Tempo bom aquele do carro de boi e da tropa, de se juntar ao pé do radio de pilha para ouvir música e tomar conhecimento das notícias. Época do fogão a lenha com sua chaminé e a serpentina que garantia o banho quente; do torrador de café e do lampião a querosene ou até mesmo da enfumaçada lamparina.

Tudo passa. O carro de boi passou, e com ele a tropa, o rádio de pilha, o fogão com a chaminé e a serpentina; o torrador, o lampião e a lamparina. As lembranças vão se volatilizando pela frieza do implacável relógio do tempo. O mundo saiu da vida e entrou na esfera virtual. Sem notar, o homem – inclusive o que veio do campo – contribuiu ou foi omisso permitindo a robotização, o sedentarismo, o sepultamento das comunidades fraternas para o surgimento dos grupos nas mídias sociais. Que péssimo negócio fez a humanidade.

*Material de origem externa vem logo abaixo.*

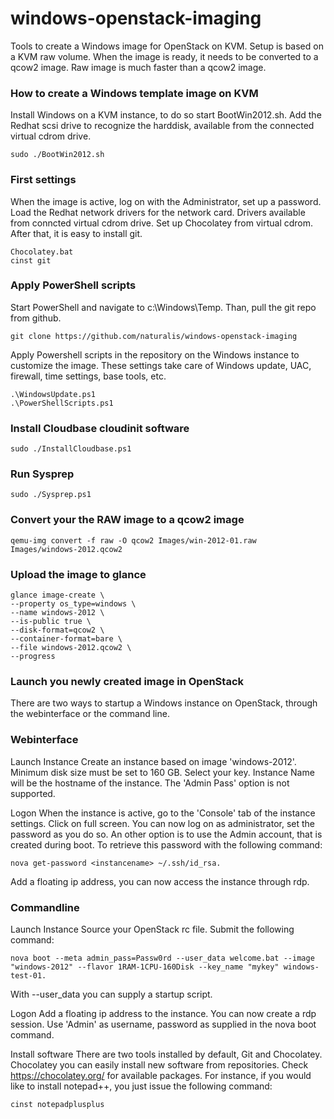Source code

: windows-openstack-imaging
=========================

Tools to create a Windows image for OpenStack on KVM. Setup is based on a KVM raw volume. When the image is ready, it needs to be converted to a qcow2 image. Raw image is much faster than a qcow2 image.

### How to create a Windows template image on KVM
Install Windows on a KVM instance, to do so start BootWin2012.sh. Add the Redhat scsi drive to recognize the harddisk, available from the connected virtual cdrom drive.

    sudo ./BootWin2012.sh

### First settings
When the image is active, log on with the Administrator, set up a password. Load the Redhat network drivers for the network card. Drivers available from conncted virtual cdrom drive. Set up Chocolatey from virtual cdrom. After that, it is easy to install git.

    Chocolatey.bat
    cinst git


### Apply PowerShell scripts
Start PowerShell and navigate to c:\Windows\Temp. Than, pull the git repo from github.

    git clone https://github.com/naturalis/windows-openstack-imaging

Apply Powershell scripts in the repository on the Windows instance to customize the image. These settings take care of Windows update, UAC, firewall, time settings, base tools, etc.

    .\WindowsUpdate.ps1
    .\PowerShellScripts.ps1

### Install Cloudbase cloudinit software

    sudo ./InstallCloudbase.ps1

### Run Sysprep

    sudo ./Sysprep.ps1

### Convert your the RAW image to a qcow2 image
    
    qemu-img convert -f raw -O qcow2 Images/win-2012-01.raw Images/windows-2012.qcow2

### Upload the image to glance

    glance image-create \
    --property os_type=windows \
    --name windows-2012 \
    --is-public true \
    --disk-format=qcow2 \
    --container-format=bare \
    --file windows-2012.qcow2 \
    --progress

### Launch you newly created image in OpenStack
There are two ways to startup a Windows instance on OpenStack, through the webinterface or the command line.

### Webinterface

Launch Instance
Create an instance based on image 'windows-2012'. Minimum disk size must be set to 160 GB. Select your key. Instance Name will be the hostname of the instance. The 'Admin Pass' option is not supported. 

Logon
When the instance is active, go to the 'Console' tab of the instance settings. Click on full screen. You can now log on as administrator, set the password as you do so. 
An other option is to use the Admin account, that is created during boot. To retrieve this password with the following command: 

    nova get-password <instancename> ~/.ssh/id_rsa. 

Add a floating ip address, you can now access the instance through rdp.

### Commandline

Launch Instance
Source your OpenStack rc file. Submit the following command: 

    nova boot --meta admin_pass=Passw0rd --user_data welcome.bat --image "windows-2012" --flavor 1RAM-1CPU-160Disk --key_name "mykey" windows-test-01. 

With --user_data you can supply a startup script.

Logon
Add a floating ip address to the instance. You can now create a rdp session. Use 'Admin' as username, password as supplied in the nova boot command.


Install software
There are two tools installed by default, Git and Chocolatey. Chocolatey you can easily install new software from repositories. Check https://chocolatey.org/ for available packages. For instance, if you would like to install notepad++, you just issue the following command: 

    cinst notepadplusplus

Sem calor humano, sem fraternidade, vejo agressões na internet. Cada qual querendo o mundo que lhe interessa. Observo figura desancando Bolsonaro por sua longevidade parlamentar, sem o mínimo pudor para revelar que ele próprio é serviçal de parlamentar com igual tempo de atividade no Congresso. Acompanho frases agressivas contra Haddad, como se o presidenciável do PT fosse responsável pelos erros dos petistas – e esses críticos, à frente de patrimônio de origem ilícita ou imoral.

O Brasil mudou pra pior. Não trocaria uma só daquelas sinfonias caboclas ou um isolado som do cincerro ou ainda a poesia do vira-lata debaixo do carro de boi por todos os gritos e textos que a grande rede nos apresenta como se fossem a voz das ruas. Não faria uma barganha tão ruim assim.